Happy Valentine's Day. Yet, mine was neither 'happy' nor "Valentine's"-ey. You see, today was Elliot's last day at the orphanage. We are leaving tomorrow morning for Dhaka and then she flies to LA on Wednesday. She's going to be spending some time in Argentina with her boyfriend and his family, then flying back home to start Spring Quarter in WallaWalla. She has all her stuff packed, some of which will stay here for another couple weeks until Ryan Wilkinson goes back.
You should have heard the sounds coming from the big girls' room tonight. Keep in mind, we've been teaching these kids every day for almost five months and have grown close with them... But they came unglued! They were crying, Elliot was crying, and I was crying. It broke my heart to see the scene unfold. Elle choked tears back as she sang to them for the last time the little song she made up the first week we were here: "Goodnight little girls... Goodnight little girls... Sleep now, don't cry... Just close your eyes..." But the weird thing is, my heart was broken in two.
Half of me is so incredible jealous that Elliot is heading home. I know that probably sounds awful but it's the truth. I miss home so much. I miss my parents and my family. I miss my friends and my.. well. I miss my life back home--and everything that goes along with it.
But the other half of me is petrified to think of going home. I was walking through the back alleys of Panchbibi this afternoon with the group on the way to the man's house where we had the Eid dinner. Open sewage, gnarly-looking dogs, mud huts--this has become my norm. I just can't even begin to think about how bad the reverse culture shock is going to be. No more prayer calls, no more kids, no more cockroaches... I came to Bangladesh because I couldn't graduate this year anyways--but it was more than that. I was trying to put the brakes on my life and slow time long enough to breathe. I've had time to breathe now, but now I'm scared to go back and have my life pick up again. Graduate, career, family, the rest of my life. And I still don't know for sure where God is leading me.

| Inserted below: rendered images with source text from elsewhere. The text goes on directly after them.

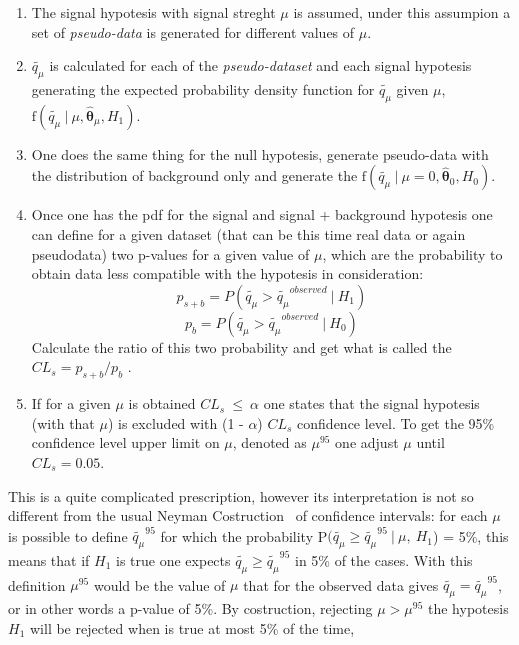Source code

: \begin{enumerate}
	\item The signal hypotesis with signal streght $\mu$ is assumed, under this assumpion a set of 
	\textit{pseudo-data} is generated for different values of $\mu$.

	\item  $\tilde{q_{\mu}}$ is calculated for each of the \textit{pseudo-dataset} and each signal hypotesis generating
	the expected probability density function for $\tilde{q_{\mu}}$ given $\mu$, 
	$\text{f}(\tilde{q_{\mu}} ~| ~ \mu, \hat{\boldsymbol{\theta}}_{\mu},H_1)$.

	\item One does the same thing for the null hypotesis, generate pseudo-data with the distribution of background only and 
	generate  the $\text{f}(\tilde{q_{\mu}} ~ | ~ \mu = 0, \hat{\boldsymbol{\theta}}_{0}, H_0)$.

	\item Once one has the pdf for the signal and signal + background hypotesis one can define for a given dataset (that can be this time
	real data or again pseudodata)  two p-values for a given value of $\mu$, which are the probability to obtain data less compatible with the hypotesis in consideration:
	$$
	p_{s+b} = P(\tilde{q_{\mu}} > \tilde{q_{\mu}}^{observed} ~ | ~ H_1)  
	$$
	$$ 
	p_{b} = P(\tilde{q_{\mu}} > \tilde{q_{\mu}}^{observed} ~ | ~ H_0)
	$$
	Calculate the ratio of this two probability and get what is called the $CL_{s} = p_{s+b} / p_{b}$ \cite{}.

	\item If for a given $\mu$ is obtained $CL_{s} ~ \leq ~ \alpha $ one states that the signal hypotesis (with that $\mu$) 
	is excluded with (1 - $\alpha$) $CL_{s}$ confidence level. To get the 95\% confidence level upper limit on $\mu$,
	denoted as $\mu^{95}$ one adjust $\mu$ until $CL_{s} = 0.05$. 
\end{enumerate}
This is a quite complicated prescription, however 
its interpretation is not so different from the usual Neyman Costruction~\cite{} of confidence intervals:
for each $\mu$ is possible to define $\tilde{q_{\mu}}^{95}$ for which the probability 
P$(\tilde{q_{\mu}} \geq \tilde{q_{\mu}}^{95} ~ |~ \mu, ~ H_1$) = 5\%, this means that if $H_1$ is true one expects 
$\tilde{q_{\mu}} \geq \tilde{q_{\mu}}^{95}$ in 5\% of the cases. With this definition $\mu^{95}$ would be the value of $\mu$
that for the observed data gives $\tilde{q_{\mu}} = \tilde{q_{\mu}}^{95}$, or in other words a p-value of 5\%.
By costruction, rejecting $\mu > \mu^{95}$ the hypotesis $H_1$ will be rejected when is true at most 5\% of the time,
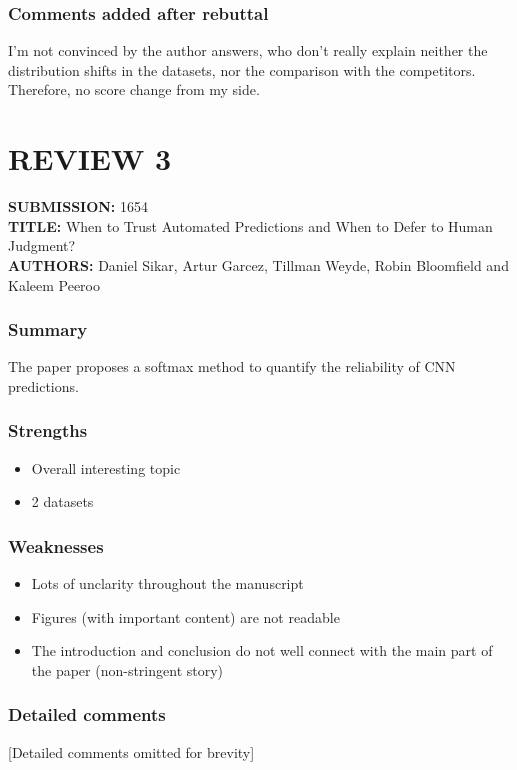 \subsubsection*{Comments added after rebuttal}
I'm not convinced by the author answers, who don't really explain neither the distribution shifts in the datasets, nor the comparison with the competitors. Therefore, no score change from my side.

\section*{REVIEW 3}
\textbf{SUBMISSION:} 1654\\
\textbf{TITLE:} When to Trust Automated Predictions and When to Defer to Human Judgment?\\
\textbf{AUTHORS:} Daniel Sikar, Artur Garcez, Tillman Weyde, Robin Bloomfield and Kaleem Peeroo

\subsubsection*{Summary}
The paper proposes a softmax method to quantify the reliability of CNN predictions.

\subsubsection*{Strengths}
\begin{itemize}
    \item Overall interesting topic
    \item 2 datasets
\end{itemize}

\subsubsection*{Weaknesses}
\begin{itemize}
    \item Lots of unclarity throughout the manuscript
    \item Figures (with important content) are not readable
    \item The introduction and conclusion do not well connect with the main part of the paper (non-stringent story)
\end{itemize}

\subsubsection*{Detailed comments}
[Detailed comments omitted for brevity]

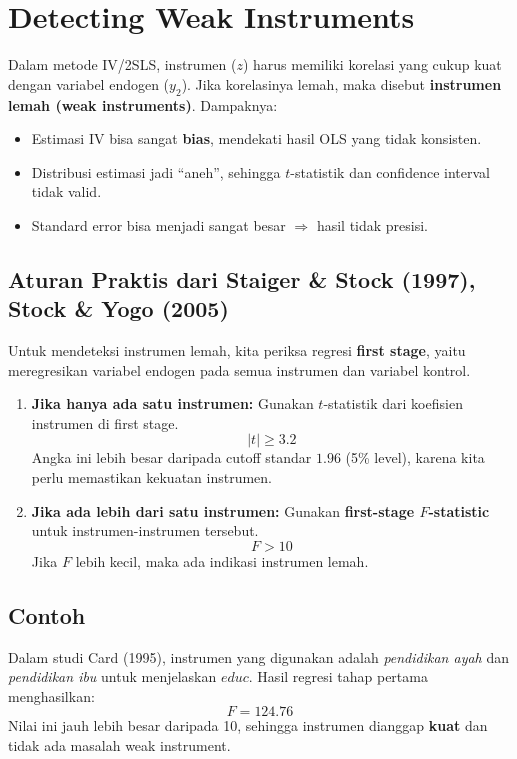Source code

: \documentclass[]{article}
\begin{document}
\section{Detecting Weak Instruments}
Dalam metode IV/2SLS, instrumen ($z$) harus memiliki korelasi yang cukup kuat dengan variabel endogen ($y_2$).
Jika korelasinya lemah, maka disebut \textbf{instrumen lemah (weak instruments)}. 
Dampaknya:
\begin{itemize}
    \item Estimasi IV bisa sangat \textbf{bias}, mendekati hasil OLS yang tidak konsisten.
    \item Distribusi estimasi jadi ``aneh'', sehingga $t$-statistik dan confidence interval tidak valid.
    \item Standard error bisa menjadi sangat besar $\Rightarrow$ hasil tidak presisi.
\end{itemize}

\subsection*{Aturan Praktis dari Staiger \& Stock (1997), Stock \& Yogo (2005)}
Untuk mendeteksi instrumen lemah, kita periksa regresi \textbf{first stage}, yaitu meregresikan variabel endogen pada semua instrumen dan variabel kontrol.

\begin{enumerate}
    \item \textbf{Jika hanya ada satu instrumen:}  
    Gunakan $t$-statistik dari koefisien instrumen di first stage.  
    \[
    |t| \geq 3.2
    \]  
    Angka ini lebih besar daripada cutoff standar $1.96$ (5\% level), karena kita perlu memastikan kekuatan instrumen.
    
    \item \textbf{Jika ada lebih dari satu instrumen:}  
    Gunakan \textbf{first-stage $F$-statistic} untuk instrumen-instrumen tersebut.  
    \[
    F > 10
    \]  
    Jika $F$ lebih kecil, maka ada indikasi instrumen lemah.
\end{enumerate}

\subsection*{Contoh}
Dalam studi Card (1995), instrumen yang digunakan adalah \emph{pendidikan ayah} dan \emph{pendidikan ibu} untuk menjelaskan $educ$.
Hasil regresi tahap pertama menghasilkan:
\[
F = 124.76
\]
Nilai ini jauh lebih besar daripada 10, sehingga instrumen dianggap \textbf{kuat} dan tidak ada masalah weak instrument.
\end{document}
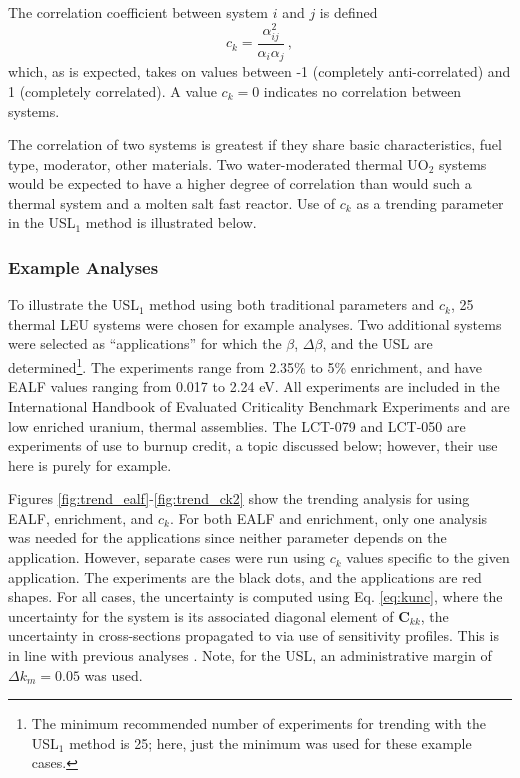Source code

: The correlation coefficient between system $i$ and $j$ is defined
\begin{equation}
 c_{k} =  \frac{\alpha^2_{ij}}{\alpha_i \alpha_j}  \, ,
\label{eq:ck}
\end{equation}
which, as is expected, takes on values between -1 
(completely anti-correlated) and 1 (completely correlated). 
A value $c_k = 0$ indicates no correlation between systems.  

The correlation of two systems is greatest if they share basic 
characteristics, \eg fuel type, moderator, other materials.  Two 
water-moderated thermal UO$_2$ systems would be expected to have 
a higher degree of correlation than would such a thermal system 
and a molten salt fast reactor.  Use of $c_k$ as a trending 
parameter in the USL$_1$ method is illustrated below.


\subsubsection{Example Analyses}

To illustrate the USL$_1$ method using both traditional parameters 
and $c_k$, 25 thermal LEU systems were chosen for example analyses.  
Two additional systems were selected as ``applications'' for which 
the $\beta$, $\Delta \beta$, and the USL are determined\footnote{The 
minimum recommended number of experiments for trending with the 
USL$_1$ method is 25; here, just the minimum was used for these example 
cases.}. The experiments range from 2.35\% to 5\% enrichment, and have 
EALF values ranging from 0.017 to 2.24 eV.  %
All experiments 
are included in the International Handbook of Evaluated Criticality Benchmark 
Experiments \cite{ihecsbe} and are low enriched uranium, thermal assemblies.
The LCT-079 and LCT-050 are experiments
of use to burnup credit, a topic discussed below; however, their use here
is purely for example.  

Figures \ref{fig:trend_ealf}-\ref{fig:trend_ck2} show the trending analysis 
for using EALF, enrichment, and $c_k$.  For both EALF and enrichment, only 
one analysis was needed for the applications since neither parameter depends 
on the application.  However, separate cases were run using $c_k$ values 
specific to the given application.  The experiments are the black dots, 
and the applications are red shapes.  For all cases, the uncertainty is 
computed using Eq. \ref{eq:kunc}, where the uncertainty for the system is 
its associated diagonal element of $\mathbf{C}_{kk}$, \ie the uncertainty 
in cross-sections propagated to \keff via use of sensitivity profiles.  
This is in line with previous analyses \cite{broadhead2004sau}.  Note, for 
the USL, an administrative margin of $\Delta k_m = 0.05$ was used.

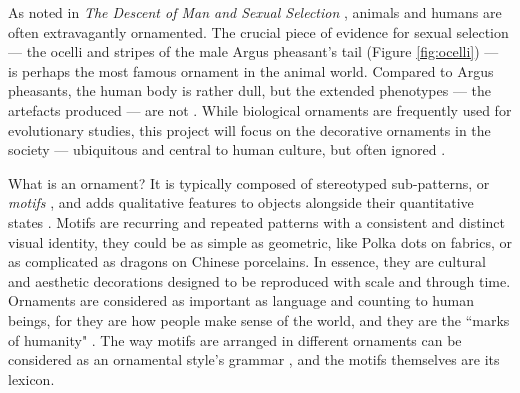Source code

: \documentclass[11pt]{article}
\begin{document}
As noted in \emph{The Descent of Man and Sexual Selection} \parencite{darwin1896descent}, animals and humans are often extravagantly ornamented. The crucial piece of evidence for sexual selection --- the ocelli and stripes of the male Argus pheasant's tail (Figure \ref{fig:ocelli}) --- is perhaps the most famous ornament in the animal world. Compared to Argus pheasants, the human body is rather dull, but the extended phenotypes --- the artefacts produced --- are not \parencite{Jones1856, Gombrich1994, Trilling2001}. While biological ornaments are frequently used for evolutionary studies, this project will focus on the decorative ornaments in the society --- ubiquitous and central to human culture, but often ignored \parencite{gluaveanu2014function}.\par
What is an ornament? It is typically composed of stereotyped sub-patterns, or \emph{motifs} \parencite{Gombrich1994, Trilling2001}, and adds qualitative features to objects alongside their quantitative states \parencite{sauglam2014re}. Motifs are recurring and repeated patterns with a consistent and distinct visual identity, they could be as simple as geometric, like Polka dots on fabrics, or as complicated as dragons on Chinese porcelains. In essence, they are cultural and aesthetic decorations designed to be reproduced with scale and through time. Ornaments are considered as important as language and counting to human beings, for they are how people make sense of the world, and they are the ``marks of humanity" \parencite{brett2005rethinking}. The way motifs are arranged in different ornaments can be considered as an ornamental style's grammar \parencite{Jones1856}, and the motifs themselves are its lexicon.\par
\end{document}
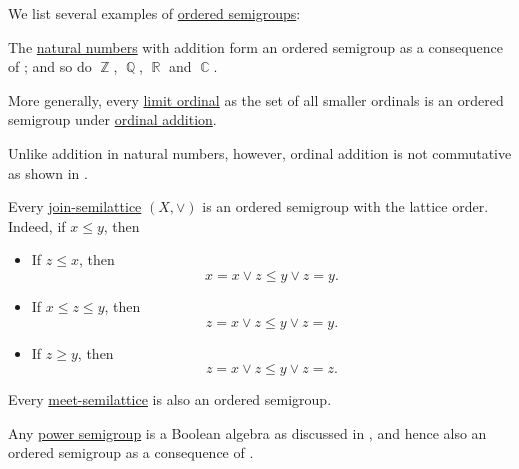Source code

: \begin{example}\label{ex:def:ordered_semigroup}
  We list several examples of \hyperref[def:ordered_semigroup]{ordered semigroups}:

  \begin{thmenum}
     The \hyperref[def:natural_numbers]{natural numbers} with addition form an ordered semigroup as a consequence of ; and so do \( \BbbZ \), \( \BbbQ \), \( \BbbR \) and \( \BbbC \).

     More generally, every \hyperref[def:successor_and_limit_ordinal]{limit ordinal} as the set of all smaller ordinals is an ordered semigroup under \hyperref[def:ordinal_arithmetic/addition]{ordinal addition}.

    Unlike addition in natural numbers, however, ordinal addition is not commutative as shown in .

     Every \hyperref[def:semilattice/join]{join-semilattice} \( (X, \vee) \) is an ordered semigroup with the lattice order. Indeed, if \( x \leq y \), then
    \begin{itemize}
      \item If \( z \leq x \), then
      \begin{equation*}
        x = x \vee z \leq y \vee z = y.
      \end{equation*}

      \item If \( x \leq z \leq y \), then
      \begin{equation*}
        z = x \vee z \leq y \vee z = y.
      \end{equation*}

      \item If \( z \geq y \), then
      \begin{equation*}
        z = x \vee z \leq y \vee z = z.
      \end{equation*}
    \end{itemize}

    Every \hyperref[def:semilattice/meet]{meet-semilattice} is also an ordered semigroup.

     Any \hyperref[def:power_semigroup]{power semigroup} is a Boolean algebra as discussed in , and hence also an ordered semigroup as a consequence of .
  \end{thmenum}
\end{example}


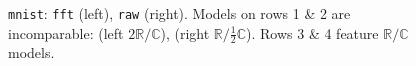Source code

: \documentclass[a4paper,10pt,onecolumn]{article}
\newcommand{\real}{\mathbb{R}}
\newcommand{\cplx}{\mathbb{C}}
\begin{document}
\begin{figure}[b]
\begin{subfigure}[b]{0.5\columnwidth}
  \end{subfigure}
  \caption{%
    \texttt{mnist}:
      \texttt{fft} (left), \texttt{raw} (right).
      Models on rows 1 \& 2 are incomparable: (left $2\real / \cplx$), (right $\real / \tfrac12\cplx$).
      Rows 3 \& 4 feature $\real / \cplx$ models.
  }
\end{figure}
\end{document}
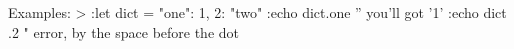 Examples: >
	:let dict = {"one": 1, 2: "two"}
	:echo dict.one    ” you'll got '1'
	:echo dict .2     " error, by the space before the dot
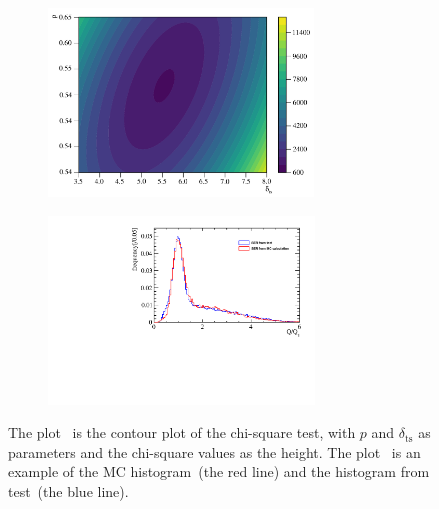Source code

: \begin{figure}[ht]
    \centering
    \begin{subfigure}{0.47\textwidth}
        \centering
        \includegraphics[height=5cm]{pic/cour.pdf}
        \caption{}
        \label{fig:cour}
    \end{subfigure}
    \hfill
    \begin{subfigure}{0.47\textwidth}
        \centering
        \includegraphics[height=5cm]{pic/hist.pdf}
        \caption{}
        \label{fig:hist}
    \end{subfigure}
    \caption{The plot~ is the contour plot of the chi-square test, with $p$ and $\delta_{\mathrm{ts}}$ as parameters
        and the chi-square values as the height.
        The plot~ is an example of the MC histogram~(the red line) and the histogram from test~(the blue line).
    }
    \label{fig:chi}
\end{figure}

I feel like I'm living in the twilight zone and none of this is actually real. I'm not actually in Bangladesh. I'm not actually going to have to say goodbye to my best friend over here in two days. I'm not going to be leaving in 5weeks. I'm not... Fill in the blank. But after watching Elliot say goodbye to the girls and caregivers, I couldn't help but imagine my departure. I teared up thinking of singing to the boys one last time and accepting one last round of kisses. Saying goodbye to Banni, Papri, Shati, Shoprova and not knowing when I'll ever be able to come back. ugh. I'm dreading that day...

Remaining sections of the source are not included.